It’s Labor Day and I’m toiling feverishly over this hot keyboard. What I want to talk about is some great TV the past few weeks. Yeah, the oxymoron great TV.
If you didn’t watch any of the Little League World Series games you missed out on something special. I watched parts of probably six games including the last five innings of the final between Louisiana and Curacao. What impressed me was the play of the winning team from River Ridge, Louisiana. Their understanding of the game, the nuances of the position they played and the athleticism and sportsmanship from all of these 11 and mostly 12-year-old boys.
Major League baseball can take a lesson from LL play, how quickly the game progresses. Batters step into the box ready to hit. No fixing the batting glove, swinging the bat, messing with the batting helmet as the catcher sits there waiting. The pitcher gets the ball, checks the sign and delivers the pitch. No taking his hat off multiple times, rubbing the ball, landscaping the mound, kicking the rubber. And MLB wonders why games take three plus hours to complete.
I got a kick out of watching pint sized catchers frame the pitch and checking out the body language when he didn’t agree with the ump’s call. No arguments, just toss the ball to the pitcher, give the sign and get into his stance.
There were many notable fielding plays but one that was incredible was when the Louisiana third baseman made a Ken Caminiti type play going to his right, almost going to his knees and firing a rocket to first base for the out. It would not have been an out had the first baseman not stretched his 5’8” frame fully with his arm extended to have the throw beat the runner by a half step. This is what I mean saying they knew the nuances of their position. Had he not stretched as far as he could the runner would have beat the ball to the glove. They must have shown that replay three times.
And put this name in your future major league roster file: Reece Roussel who set a LLWS record for hits and another record for doubles. I believe his batting average of .789 had to be a record as well. Not even Ted Williams or Tony Gwynn had an average that high. That kid put his bat on the ball every time he stepped into the batter’s box.

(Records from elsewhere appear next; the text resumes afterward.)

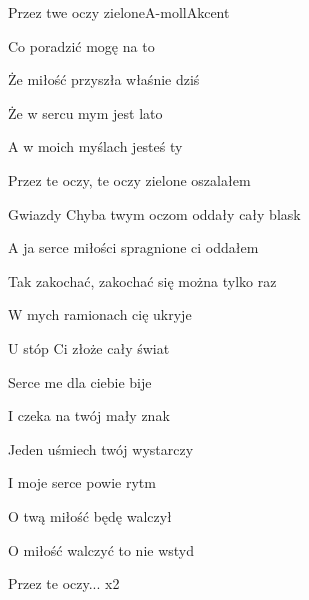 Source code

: \begin{song}{Przez twe oczy zielone}{A-moll}{}{Akcent}{}{}
  \begin{SBVerse}
     

      

     

     
  \end{SBVerse}
  \begin{SBVerse}
    Co poradzić mogę na to

    Że miłość przyszła właśnie dziś

    Że w sercu mym jest lato

    A w moich myślach jesteś ty
  \end{SBVerse}
  \begin{SBChorus}
    Przez te oczy, te oczy zielone oszalałem

    Gwiazdy Chyba twym oczom oddały cały blask

    A ja serce miłości spragnione ci oddałem

    Tak zakochać, zakochać się można tylko raz
  \end{SBChorus}
  \begin{SBVerse}
    W mych ramionach cię ukryje

    U stóp Ci złoże cały świat

    Serce me dla ciebie bije

    I czeka na twój mały znak
  \end{SBVerse}
  \begin{SBVerse}
    Jeden uśmiech twój wystarczy

    I moje serce powie rytm

    O twą miłość będę walczył

    O miłość walczyć to nie wstyd
  \end{SBVerse}

  \begin{SBChorus}
    Przez te oczy... x2
  \end{SBChorus}
\end{song}
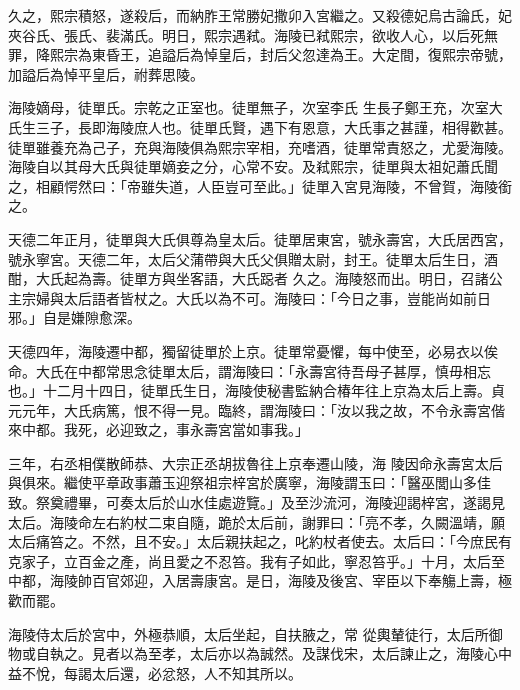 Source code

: \begin{pinyinscope}
 久之，熙宗積怒，遂殺后，而納胙王常勝妃撒卯入宮繼之。又殺德妃烏古論氏，妃夾谷氏、張氏、裴滿氏。明日，熙宗遇弒。海陵已弒熙宗，欲收人心，以后死無罪，降熙宗為東昏王，追謚后為悼皇后，封后父忽達為王。大定間，復熙宗帝號，加謚后為悼平皇后，祔葬思陵。



 海陵嫡母，徒單氏。宗乾之正室也。徒單無子，次室李氏
 生長子鄭王充，次室大氏生三子，長即海陵庶人也。徒單氏賢，遇下有恩意，大氏事之甚謹，相得歡甚。徒單雖養充為己子，充與海陵俱為熙宗宰相，充嗜酒，徒單常責怒之，尤愛海陵。海陵自以其母大氏與徒單嫡妾之分，心常不安。及弒熙宗，徒單與太祖妃蕭氏聞之，相顧愕然曰：「帝雖失道，人臣豈可至此。」徒單入宮見海陵，不曾賀，海陵銜之。



 天德二年正月，徒單與大氏俱尊為皇太后。徒單居東宮，號永壽宮，大氏居西宮，號永寧宮。天德二年，太后父蒲帶與大氏父俱贈太尉，封王。徒單太后生日，酒酣，大氏起為壽。徒單方與坐客語，大氏跽者
 久之。海陵怒而出。明日，召諸公主宗婦與太后語者皆杖之。大氏以為不可。海陵曰：「今日之事，豈能尚如前日邪。」自是嫌隙愈深。



 天德四年，海陵遷中都，獨留徒單於上京。徒單常憂懼，每中使至，必易衣以俟命。大氏在中都常思念徒單太后，謂海陵曰：「永壽宮待吾母子甚厚，慎毋相忘也。」十二月十四日，徒單氏生日，海陵使秘書監納合椿年往上京為太后上壽。貞元元年，大氏病篤，恨不得一見。臨終，謂海陵曰：「汝以我之故，不令永壽宮偕來中都。我死，必迎致之，事永壽宮當如事我。」



 三年，右丞相僕散師恭、大宗正丞胡拔魯往上京奉遷山陵，海
 陵因命永壽宮太后與俱來。繼使平章政事蕭玉迎祭祖宗梓宮於廣寧，海陵謂玉曰：「醫巫閭山多佳致。祭奠禮畢，可奏太后於山水佳處遊覽。」及至沙流河，海陵迎謁梓宮，遂謁見太后。海陵命左右約杖二束自隨，跪於太后前，謝罪曰：「亮不孝，久闕溫靖，願太后痛笞之。不然，且不安。」太后親扶起之，叱約杖者使去。太后曰：「今庶民有克家子，立百金之產，尚且愛之不忍笞。我有子如此，寧忍笞乎。」十月，太后至中都，海陵帥百官郊迎，入居壽康宮。是日，海陵及後宮、宰臣以下奉觴上壽，極歡而罷。



 海陵侍太后於宮中，外極恭順，太后坐起，自扶腋之，常
 從輿輦徒行，太后所御物或自執之。見者以為至孝，太后亦以為誠然。及謀伐宋，太后諫止之，海陵心中益不悅，每謁太后還，必忿怒，人不知其所以。




\end{pinyinscope}

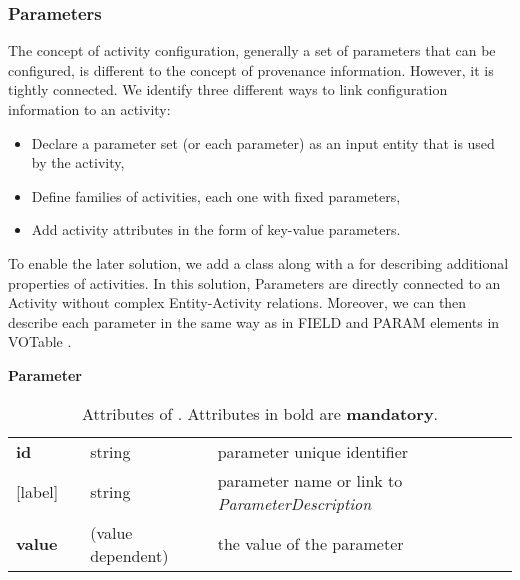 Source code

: 



\subsubsection{Parameters}

The concept of activity configuration, generally a set of parameters that can be configured, is different to the concept of provenance information. However, it is tightly connected. We identify three different ways to link configuration information to an activity:
\begin{itemize}
\item Declare a parameter set (or each parameter) as an input entity that is used by the activity,
\item Define families of activities, each one with fixed parameters,
\item Add activity attributes in the form of key-value parameters.
\end{itemize}

To enable the later solution, we add a  class along with a  for describing additional properties of activities. In this solution, Parameters are directly connected to an Activity without complex Entity-Activity relations. Moreover, we can then describe each parameter in the same way as in FIELD and PARAM elements in VOTable \citep{std:VOTable}.


\begin{table}[h]
\small
{}\textwidth
\textbf{\normalsize Parameter}\vspace{0.25em}\\
\begin{tabulary}{1.0\textwidth}{@{}p{0cm}p{2.5cm}lL@{}}
\toprule
{} & \head{} &  & \\
\midrule
\textbf{id}      & & string & parameter unique identifier\\
{[label]}         & & string & parameter name or link to \emph{ParameterDescription}\\
\textbf{value}   & & (value dependent) & the value of the parameter\\
\bottomrule
\end{tabulary}
\caption{Attributes of . Attributes in bold are \textbf{mandatory}.}
\end{table}

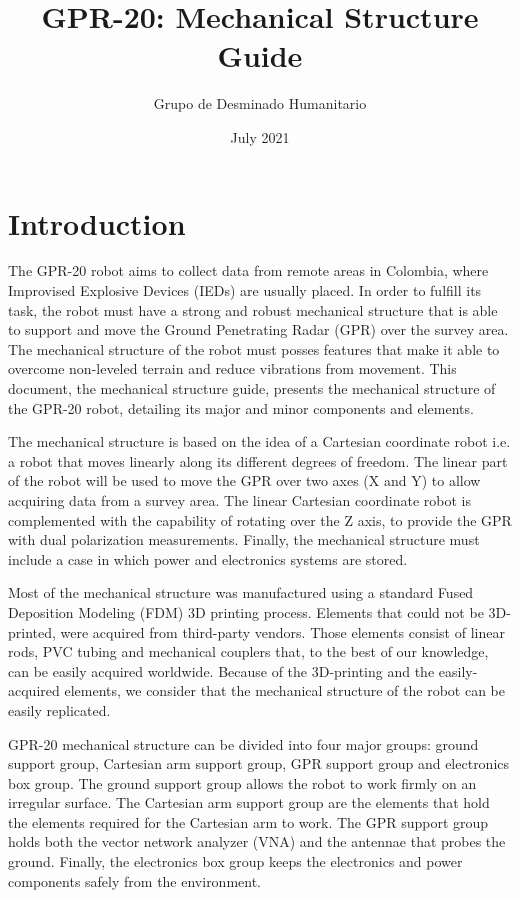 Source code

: \documentclass{article}
\title{GPR-20: Mechanical Structure Guide}
\author{Grupo de Desminado Humanitario}
\date{July 2021}
\begin{document}


\newpage
\section{Introduction}
The GPR-20 robot aims to collect data from remote areas in Colombia, where Improvised Explosive Devices (IEDs) are usually placed. In order to fulfill its task, the robot must have a strong and robust mechanical structure that is able to support and move the Ground Penetrating Radar (GPR) over the survey area. The mechanical structure of the robot must posses features that make it able to overcome non-leveled terrain and reduce vibrations from movement. This document, the mechanical structure guide, presents the mechanical structure of the GPR-20 robot, detailing its major and minor components and elements. 

The mechanical structure is based on the idea of a Cartesian coordinate robot i.e. a robot that moves linearly along its different degrees of freedom. The linear part of the robot will be used to move the GPR over two axes (X and Y) to allow acquiring data from a survey area. The linear Cartesian coordinate robot is complemented with the capability of rotating over the Z axis, to provide the GPR with dual polarization measurements. Finally, the mechanical structure must include a case in which power and electronics systems are stored.

Most of the mechanical structure was manufactured using a standard Fused Deposition Modeling (FDM) 3D printing process. Elements that could not be 3D-printed, were acquired from third-party vendors. Those elements consist of linear rods, PVC tubing and mechanical couplers that, to the best of our knowledge, can be easily acquired worldwide. Because of the 3D-printing and the easily-acquired elements, we consider that the mechanical structure of the robot can be easily replicated. 

GPR-20 mechanical structure can be divided into four major groups: ground support group, Cartesian arm support group, GPR support group and electronics box group. The ground support group allows the robot to work firmly on an irregular surface. The Cartesian arm support group are the elements that hold the elements required for the Cartesian arm to work. The GPR support group holds both the vector network analyzer (VNA) and the antennae that probes the ground. Finally, the electronics box group keeps the electronics and power components safely from the environment.
\end{document}
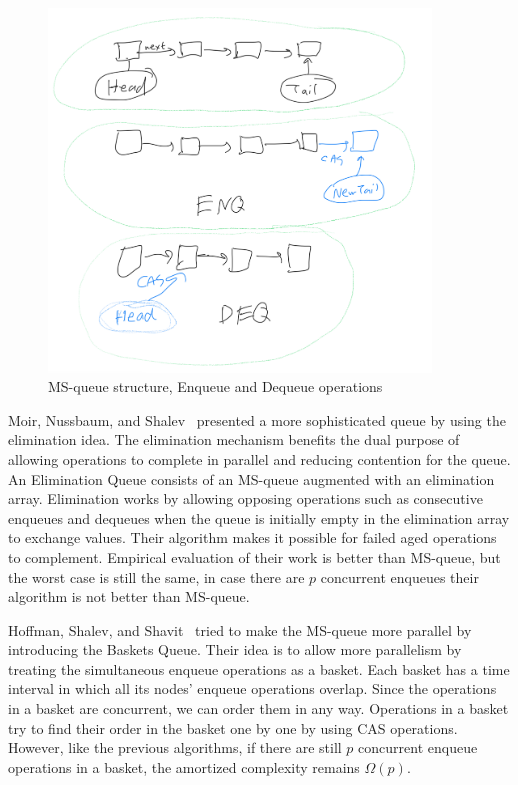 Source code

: \documentclass[12pt]{article}
\begin{document}
\begin{figure}[hbt]
  \center\includegraphics[width=4in]{pics/msq}
  \caption{MS-queue structure, Enqueue and Dequeue operations}
\end{figure}


Moir, Nussbaum, and Shalev~\cite{DBLP:conf/spaa/MoirNSS05} presented a more sophisticated queue by using the elimination idea. The elimination mechanism benefits the dual purpose of allowing operations to complete in parallel and reducing contention for the queue. An Elimination Queue consists of an MS-queue augmented with an elimination array. Elimination works by allowing opposing operations such as consecutive enqueues and dequeues when the queue is initially empty in the elimination array to exchange values. Their algorithm makes it possible for failed aged operations to complement. Empirical evaluation of their work is better than MS-queue, but the worst case is still the same, in case there are $p$ concurrent enqueues their algorithm is not better than MS-queue. 


Hoffman, Shalev, and Shavit~\cite{DBLP:conf/opodis/HoffmanSS07} tried to make the MS-queue more parallel by introducing the Baskets Queue. Their idea is to allow more parallelism by treating the simultaneous enqueue operations as a basket. Each basket has a time interval in which all its nodes’ enqueue operations overlap. Since the operations in a basket are concurrent, we can order them in any way. Operations in a basket try to find their order in the basket one by one by using CAS operations. However, like the previous algorithms, if there are still $p$ concurrent enqueue operations in a basket, the amortized complexity remains $\Omega(p)$.
\end{document}
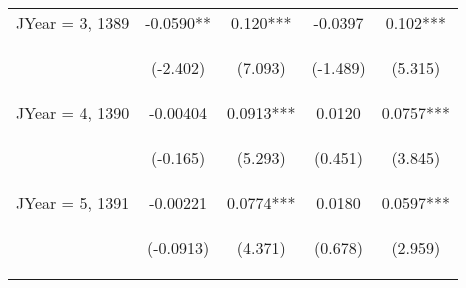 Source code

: \documentclass[]{article}
\begin{document}
\begin{center}
\begin{tabular}{lcccc}
        JYear = 3, 1389  & -0.0590**                                       & 0.120***                                       & -0.0397                                        & 0.102***                                       \\
        \vspace{4pt}     & \begin{footnotesize}(-2.402)\end{footnotesize}  & \begin{footnotesize}(7.093)\end{footnotesize}  & \begin{footnotesize}(-1.489)\end{footnotesize} & \begin{footnotesize}(5.315)\end{footnotesize}  \\
        JYear = 4, 1390  & -0.00404                                        & 0.0913***                                      & 0.0120                                         & 0.0757***                                      \\
        \vspace{4pt}     & \begin{footnotesize}(-0.165)\end{footnotesize}  & \begin{footnotesize}(5.293)\end{footnotesize}  & \begin{footnotesize}(0.451)\end{footnotesize}  & \begin{footnotesize}(3.845)\end{footnotesize}  \\
        JYear = 5, 1391  & -0.00221                                        & 0.0774***                                      & 0.0180                                         & 0.0597***                                      \\
        \vspace{4pt}     & \begin{footnotesize}(-0.0913)\end{footnotesize} & \begin{footnotesize}(4.371)\end{footnotesize}  & \begin{footnotesize}(0.678)\end{footnotesize}  & \begin{footnotesize}(2.959)\end{footnotesize}  \\

\end{tabular}
\end{center}
\end{document}
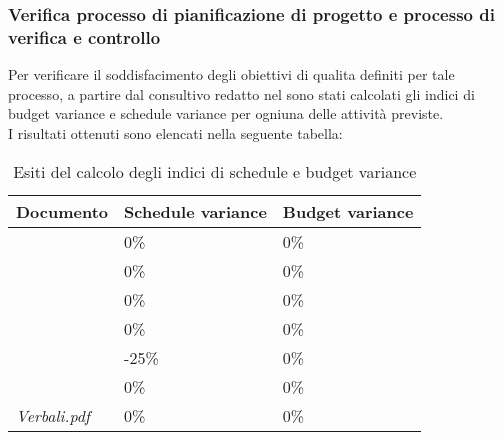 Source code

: 		\subsubsection{Verifica processo di pianificazione di progetto e processo di verifica e controllo}
		Per verificare il soddisfacimento degli obiettivi di qualita definiti per tale processo, a partire dal 				consultivo redatto nel \PdP sono stati calcolati gli indici di budget variance e schedule variance per 				ogniuna delle attività previste.
		\\I risultati ottenuti sono elencati nella seguente tabella:	
		\begin{table}[H]
		\begin{tabular}{|l|l|l|}
		\hline
		\textbf{Documento} 		&\textbf{Schedule variance} &\textbf{Budget variance} \\
		\hline
		\PdQ 					&0\%		&0\%\\
		\NdP 					&0\%		&0\%\\
		\SdF 					&0\%		&0\%\\
		\AdR 					&0\%		&0\%\\
		\PdP 					&-25\%		&0\%\\
		\Glossario 				&0\%		&0\%\\
		\textit{Verbali.pdf} 	&0\%		&0\%\\
		\hline
		\end{tabular}
		\caption{Esiti del calcolo degli indici di schedule e budget variance}
		\end{table}
	

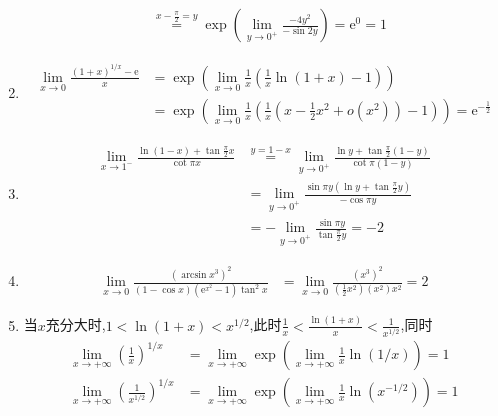 \begin{solution}
\begin{enumerate}
\begin{align*}
                                                                     & \stackrel{x - \frac{\pi}{2} = y}{=} \exp\left(\lim_{y \to 0^+} \frac{-4y^2}{-\sin 2y}\right) = \mathrm{e}^0 = 1
              \end{align*}
        \item \begin{align*}
                  \lim_{x \to 0} \frac{\left(1 + x\right)^{1/x} - \mathrm{e}}{x} & = \exp\left(\lim_{x \to 0} \frac{1}{x} \left(\frac{1}{x} \ln(1 + x) - 1\right)\right)                                                           \\
                                                                                 & = \exp\left(\lim_{x \to 0} \frac{1}{x} \left(\frac{1}{x} \left(x - \frac{1}{2}x^2 + o(x^2)\right) - 1\right)\right) = \mathrm{e}^{-\frac{1}{2}}
              \end{align*}
        \item \begin{align*}
                  \lim_{x \to 1^-} \frac{\ln(1 - x) + \tan \frac{\pi}{2} x}{\cot \pi x} & \stackrel{y=1-x}{=} \lim_{y \to 0^+} \frac{\ln y + \tan \frac{\pi}{2} (1-y)}{\cot \pi (1-y)} \\
                                                                                        & = \lim_{y \to 0^+} \frac{\sin \pi y(\ln y + \tan \frac{\pi}{2} y)}{-\cos \pi y}              \\ %
                                                                                        & = -\lim_{y \to 0^+} \frac{\sin \pi y}{\tan \frac{\pi}{2} y} = -2
              \end{align*}
        \item \begin{align*}
                  \lim_{x \to 0} \frac{(\arcsin x^3)^2}{(1 - \cos x)(\mathrm{e}^{x^2} - 1) \tan^2 x} & = \lim_{x \to 0} \frac{(x^3)^2}{(\frac{1}{2} x^2)(x^2) x^2} = 2
              \end{align*}
        \item 当$x$充分大时,$1 < \ln(1+x) < x^{1/2}$,此时$\frac{1}{x} < \frac{\ln(1+x)}{x} < \frac{1}{x^{1/2}}$,同时
              \begin{align*}
                  \lim_{x \to +\infty} \left(\frac{1}{x}\right)^{1/x}       & = \lim_{x \to +\infty} \exp\left(\lim_{x \to +\infty} \frac{1}{x} \ln(1/x)\right) = 1      \\
                  \lim_{x \to +\infty} \left(\frac{1}{x^{1/2}}\right)^{1/x} & = \lim_{x \to +\infty} \exp\left(\lim_{x \to +\infty} \frac{1}{x} \ln(x^{-1/2})\right) = 1

\end{align*}
\end{enumerate}
\end{solution}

This got me to remember what happened in the 1981 LLWS. Escondido National LL made the trip to Williamsport, PA as the West Champions. The first, and still only, team from Escondido to do so. Our local radio station KOWN carried the games from San Bernardino and had thousands of us listening to the broadcasts. Al Michael’s call at Lake Placid “do you believe in miracles?” could be heard around town. The fourteen boys almost became household names…Barboa, Brookes, Cardoza, Escalante, Esposito, Hobbs, Hopkins, Kinch: Gary and Kenny, Larrabee, Moran, Salisbury, Scales, Simpson, Villalobos and Coach Mike Pumar. Certainly a major highlight in our city’s history. They were recognized that year in the Jaycees Christmas Parade. Hard to believe it was 38 years ago.
I hate to end on a downer however I must say something about a great loss this city has suffered. The Roynon Museum is no longer an Escondido destination. About 10 years or so ago I had the pleasure of being the guest of Mr. Roynon at his home which was the original location of this amazing prehistoric collection. Listening to his enthusiastic description for about an hour was exhilarating as my mind went back to my grammar school (today’s middle school) trip to the Natural History Museum in NYC.
He entertained, nay educated grade school children for years until a neighbor complained about the school buses parked on the street which prompted his moving the museum to Grand Ave and now it is in a town I don’t care to remember. The big losers here are our children.